Top of Data to use

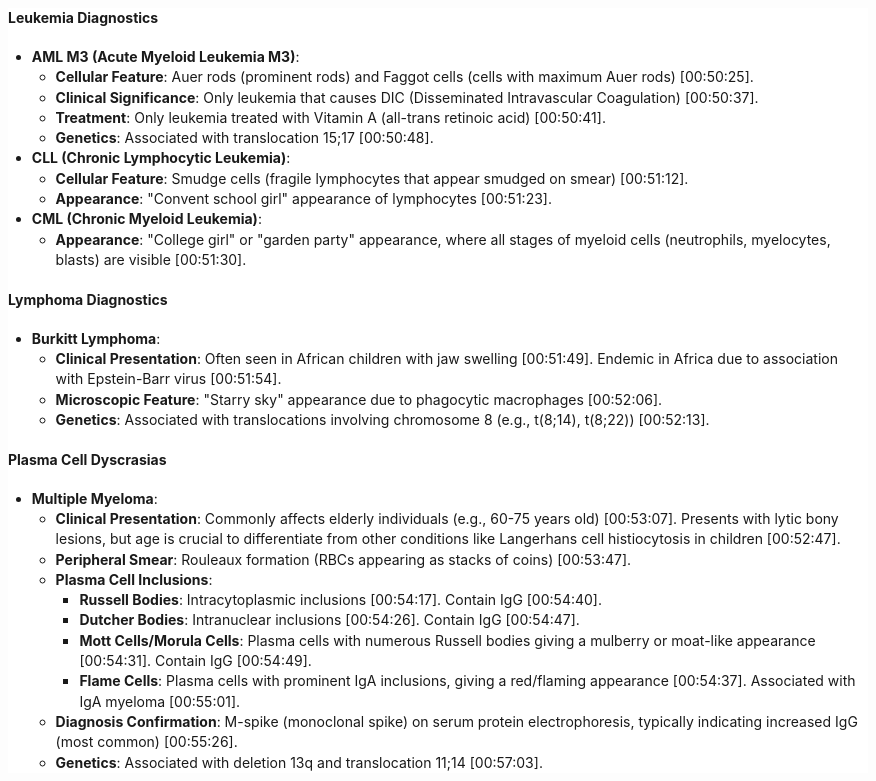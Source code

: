 #### Leukemia Diagnostics
*   **AML M3 (Acute Myeloid Leukemia M3)**:
    *   **Cellular Feature**: Auer rods (prominent rods) and Faggot cells (cells with maximum Auer rods) <a class="yt-timestamp" data-t="00:50:25">[00:50:25]</a>.
    *   **Clinical Significance**: Only leukemia that causes DIC (Disseminated Intravascular Coagulation) <a class="yt-timestamp" data-t="00:50:37">[00:50:37]</a>.
    *   **Treatment**: Only leukemia treated with Vitamin A (all-trans retinoic acid) <a class="yt-timestamp" data-t="00:50:41">[00:50:41]</a>.
    *   **Genetics**: Associated with translocation 15;17 <a class="yt-timestamp" data-t="00:50:48">[00:50:48]</a>.
*   **CLL (Chronic Lymphocytic Leukemia)**:
    *   **Cellular Feature**: Smudge cells (fragile lymphocytes that appear smudged on smear) <a class="yt-timestamp" data-t="00:51:12">[00:51:12]</a>.
    *   **Appearance**: "Convent school girl" appearance of lymphocytes <a class="yt-timestamp" data-t="00:51:23">[00:51:23]</a>.
*   **CML (Chronic Myeloid Leukemia)**:
    *   **Appearance**: "College girl" or "garden party" appearance, where all stages of myeloid cells (neutrophils, myelocytes, blasts) are visible <a class="yt-timestamp" data-t="00:51:30">[00:51:30]</a>.

#### Lymphoma Diagnostics
*   **Burkitt Lymphoma**:
    *   **Clinical Presentation**: Often seen in African children with jaw swelling <a class="yt-timestamp" data-t="00:51:49">[00:51:49]</a>. Endemic in Africa due to association with Epstein-Barr virus <a class="yt-timestamp" data-t="00:51:54">[00:51:54]</a>.
    *   **Microscopic Feature**: "Starry sky" appearance due to phagocytic macrophages <a class="yt-timestamp" data-t="00:52:06">[00:52:06]</a>.
    *   **Genetics**: Associated with translocations involving chromosome 8 (e.g., t(8;14), t(8;22)) <a class="yt-timestamp" data-t="00:52:13">[00:52:13]</a>.

#### Plasma Cell Dyscrasias
*   **Multiple Myeloma**:
    *   **Clinical Presentation**: Commonly affects elderly individuals (e.g., 60-75 years old) <a class="yt-timestamp" data-t="00:53:07">[00:53:07]</a>. Presents with lytic bony lesions, but age is crucial to differentiate from other conditions like Langerhans cell histiocytosis in children <a class="yt-timestamp" data-t="00:52:47">[00:52:47]</a>.
    *   **Peripheral Smear**: Rouleaux formation (RBCs appearing as stacks of coins) <a class="yt-timestamp" data-t="00:53:47">[00:53:47]</a>.
    *   **Plasma Cell Inclusions**:
        *   **Russell Bodies**: Intracytoplasmic inclusions <a class="yt-timestamp" data-t="00:54:17">[00:54:17]</a>. Contain IgG <a class="yt-timestamp" data-t="00:54:40">[00:54:40]</a>.
        *   **Dutcher Bodies**: Intranuclear inclusions <a class="yt-timestamp" data-t="00:54:26">[00:54:26]</a>. Contain IgG <a class="yt-timestamp" data-t="00:54:47">[00:54:47]</a>.
        *   **Mott Cells/Morula Cells**: Plasma cells with numerous Russell bodies giving a mulberry or moat-like appearance <a class="yt-timestamp" data-t="00:54:31">[00:54:31]</a>. Contain IgG <a class="yt-timestamp" data-t="00:54:49">[00:54:49]</a>.
        *   **Flame Cells**: Plasma cells with prominent IgA inclusions, giving a red/flaming appearance <a class="yt-timestamp" data-t="00:54:37">[00:54:37]</a>. Associated with IgA myeloma <a class="yt-timestamp" data-t="00:55:01">[00:55:01]</a>.
    *   **Diagnosis Confirmation**: M-spike (monoclonal spike) on serum protein electrophoresis, typically indicating increased IgG (most common) <a class="yt-timestamp" data-t="00:55:26">[00:55:26]</a>.
    *   **Genetics**: Associated with deletion 13q and translocation 11;14 <a class="yt-timestamp" data-t="00:57:03">[00:57:03]</a>.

Bottom of Data to use

None of the images should be copied, but every entry must be given again exactly.

■ **Result for this exercise**
Source code

: #### Leukemia Diagnostics
*   **AML M3 (Acute Myeloid Leukemia M3)**:
    *   **Cellular Feature**: Auer rods (prominent rods) and Faggot cells (cells with maximum Auer rods) <a class="yt-timestamp" data-t="00:50:25">[00:50:25]</a>.
    *   **Clinical Significance**: Only leukemia that causes DIC (Disseminated Intravascular Coagulation) <a class="yt-timestamp" data-t="00:50:37">[00:50:37]</a>.
    *   **Treatment**: Only leukemia treated with Vitamin A (all-trans retinoic acid) <a class="yt-timestamp" data-t="00:50:41">[00:50:41]</a>.
    *   **Genetics**: Associated with translocation 15;17 <a class="yt-timestamp" data-t="00:50:48">[00:50:48]</a>.
*   **CLL (Chronic Lymphocytic Leukemia)**:
    *   **Cellular Feature**: Smudge cells (fragile lymphocytes that appear smudged on smear) <a class="yt-timestamp" data-t="00:51:12">[00:51:12]</a>.
    *   **Appearance**: "Convent school girl" appearance of lymphocytes <a class="yt-timestamp" data-t="00:51:23">[00:51:23]</a>.
*   **CML (Chronic Myeloid Leukemia)**:
    *   **Appearance**: "College girl" or "garden party" appearance, where all stages of myeloid cells (neutrophils, myelocytes, blasts) are visible <a class="yt-timestamp" data-t="00:51:30">[00:51:30]</a>.

#### Lymphoma Diagnostics
*   **Burkitt Lymphoma**:
    *   **Clinical Presentation**: Often seen in African children with jaw swelling <a class="yt-timestamp" data-t="00:51:49">[00:51:49]</a>. Endemic in Africa due to association with Epstein-Barr virus <a class="yt-timestamp" data-t="00:51:54">[00:51:54]</a>.
    *   **Microscopic Feature**: "Starry sky" appearance due to phagocytic macrophages <a class="yt-timestamp" data-t="00:52:06">[00:52:06]</a>.
    *   **Genetics**: Associated with translocations involving chromosome 8 (e.g., t(8;14), t(8;22)) <a class="yt-timestamp" data-t="00:52:13">[00:52:13]</a>.

#### Plasma Cell Dyscrasias
*   **Multiple Myeloma**:
    *   **Clinical Presentation**: Commonly affects elderly individuals (e.g., 60-75 years old) <a class="yt-timestamp" data-t="00:53:07">[00:53:07]</a>. Presents with lytic bony lesions, but age is crucial to differentiate from other conditions like Langerhans cell histiocytosis in children <a class="yt-timestamp" data-t="00:52:47">[00:52:47]</a>.
    *   **Peripheral Smear**: Rouleaux formation (RBCs appearing as stacks of coins) <a class="yt-timestamp" data-t="00:53:47">[00:53:47]</a>.
    *   **Plasma Cell Inclusions**:
        *   **Russell Bodies**: Intracytoplasmic inclusions <a class="yt-timestamp" data-t="00:54:17">[00:54:17]</a>. Contain IgG <a class="yt-timestamp" data-t="00:54:40">[00:54:40]</a>.
        *   **Dutcher Bodies**: Intranuclear inclusions <a class="yt-timestamp" data-t="00:54:26">[00:54:26]</a>. Contain IgG <a class="yt-timestamp" data-t="00:54:47">[00:54:47]</a>.
        *   **Mott Cells/Morula Cells**: Plasma cells with numerous Russell bodies giving a mulberry or moat-like appearance <a class="yt-timestamp" data-t="00:54:31">[00:54:31]</a>. Contain IgG <a class="yt-timestamp" data-t="00:54:49">[00:54:49]</a>.
        *   **Flame Cells**: Plasma cells with prominent IgA inclusions, giving a red/flaming appearance <a class="yt-timestamp" data-t="00:54:37">[00:54:37]</a>. Associated with IgA myeloma <a class="yt-timestamp" data-t="00:55:01">[00:55:01]</a>.
    *   **Diagnosis Confirmation**: M-spike (monoclonal spike) on serum protein electrophoresis, typically indicating increased IgG (most common) <a class="yt-timestamp" data-t="00:55:26">[00:55:26]</a>.
    *   **Genetics**: Associated with deletion 13q and translocation 11;14 <a class="yt-timestamp" data-t="00:57:03">[00:57:03]</a>.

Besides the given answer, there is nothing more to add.